Time Inc 'working closely' with Polestar administrator

Time Inc’s Guy Gleysteen has jetted into the UK to address the crisis in the publisher’s supply chain due to the situation at Polestar.

Gleysteen, who is senior vice president of production at the US-headquartered business, was behind the media group’s decision to move all its titles to Polestar in 2014, when Time Inc UK agreed a single source supplier deal with the print group.

Prior to that the circa £20m contract had been split between Polestar and Wyndeham Group.

Time Inc UK’s portfolio includes a raft of time-critical weeklies with large circulations. Its biggest title is What’s On TV, which had a circulation of 993,210 in the latest ABC report and is the UK’s second-largest actively purchased magazine.

Other large weeklies with substantial print runs include NME (300,000), Chat (262,643), and TV Times (219,196).

Time Inc’s women’s weeklies – Woman, Woman’s Own, and Woman’s Weekly – have a combined weekly sale of just under 700,000.

The group’s other flagship titles include glossy monthlies such as Marie Claire (137,840) and Ideal Home (159,184).

Gleysteen told PrintWeek: “Although this is a difficult circumstance we are working closely with the administrators as they seek a new buyer. Polestar's assets are a key part of the print market in the UK and we strongly believe that will continue.”

One senior print source said that the publisher was “stuck between a rock and a hard place”.

“They must be desperately trying to find someone to take the Polestar business on and run it. Anything else would involve massive disruption to them.”

The source said that if the Polestar magazine production sites in administration – Sheffield, Bicester and Chantry – ceased to operate then the knock-on impact would be immense. “It could end up being the case that some of their magazines wouldn’t be produced for a time,” he added.

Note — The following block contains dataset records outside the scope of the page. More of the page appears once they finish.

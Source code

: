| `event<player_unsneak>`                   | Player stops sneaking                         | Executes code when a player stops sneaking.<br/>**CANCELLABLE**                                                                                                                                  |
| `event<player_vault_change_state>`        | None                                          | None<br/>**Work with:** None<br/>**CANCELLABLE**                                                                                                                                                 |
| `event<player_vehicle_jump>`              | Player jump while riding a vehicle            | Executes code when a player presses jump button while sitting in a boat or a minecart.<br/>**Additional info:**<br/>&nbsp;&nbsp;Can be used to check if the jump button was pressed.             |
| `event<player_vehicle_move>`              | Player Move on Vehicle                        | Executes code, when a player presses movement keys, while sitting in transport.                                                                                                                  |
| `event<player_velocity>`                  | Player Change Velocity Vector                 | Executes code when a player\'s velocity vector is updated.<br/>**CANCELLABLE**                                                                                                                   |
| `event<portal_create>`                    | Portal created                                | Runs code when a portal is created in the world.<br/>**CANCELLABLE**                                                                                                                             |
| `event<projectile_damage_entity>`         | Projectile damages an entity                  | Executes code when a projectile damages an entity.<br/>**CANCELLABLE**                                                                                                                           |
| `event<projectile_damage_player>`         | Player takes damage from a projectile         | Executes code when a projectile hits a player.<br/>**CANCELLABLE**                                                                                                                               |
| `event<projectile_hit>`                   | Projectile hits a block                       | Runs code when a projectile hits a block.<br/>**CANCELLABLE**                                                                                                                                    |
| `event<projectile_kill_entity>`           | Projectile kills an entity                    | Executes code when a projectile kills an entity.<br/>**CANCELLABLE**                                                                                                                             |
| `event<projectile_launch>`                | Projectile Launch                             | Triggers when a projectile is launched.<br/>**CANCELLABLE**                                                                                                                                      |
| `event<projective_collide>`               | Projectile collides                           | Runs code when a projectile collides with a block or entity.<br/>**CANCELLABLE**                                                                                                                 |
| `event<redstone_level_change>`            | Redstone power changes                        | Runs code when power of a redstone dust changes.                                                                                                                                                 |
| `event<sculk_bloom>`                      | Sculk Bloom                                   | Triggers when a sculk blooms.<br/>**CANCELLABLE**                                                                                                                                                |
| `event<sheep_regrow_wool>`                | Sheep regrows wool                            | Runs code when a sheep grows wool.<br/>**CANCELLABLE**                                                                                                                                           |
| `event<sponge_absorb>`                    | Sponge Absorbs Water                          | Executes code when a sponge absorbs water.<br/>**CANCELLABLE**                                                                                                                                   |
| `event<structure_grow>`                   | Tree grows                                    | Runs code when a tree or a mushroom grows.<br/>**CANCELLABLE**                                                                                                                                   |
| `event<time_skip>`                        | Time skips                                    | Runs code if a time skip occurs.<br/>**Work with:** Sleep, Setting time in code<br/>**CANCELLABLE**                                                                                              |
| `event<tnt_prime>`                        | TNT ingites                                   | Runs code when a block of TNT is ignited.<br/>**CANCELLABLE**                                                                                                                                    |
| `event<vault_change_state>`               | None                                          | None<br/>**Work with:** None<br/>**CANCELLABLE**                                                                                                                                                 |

Another issue for Time Inc and other publishers is paper, particularly for customers that were printing on Polestar’s gravure presses and its 96pp long-grain and 64pp short-grain web presses at Sheffield.

“It’s not easy to move these jobs because publishers have bought reel sizes specifically for Polestar’s presses. This is going to cause disruption to the marketplace for some time,” noted one manufacturer.

While it is possible to cut the reels down, this involves significant wastage.

Separately, PrintWeek understands that employees at Polestar’s Dunstable head office are braced for news of lay-offs today (29 April), although nothing had been officially confirmed at the time of writing.

A spokesman for PricewaterhouseCoopers said: “The administrators are considering the best course of action at the moment.”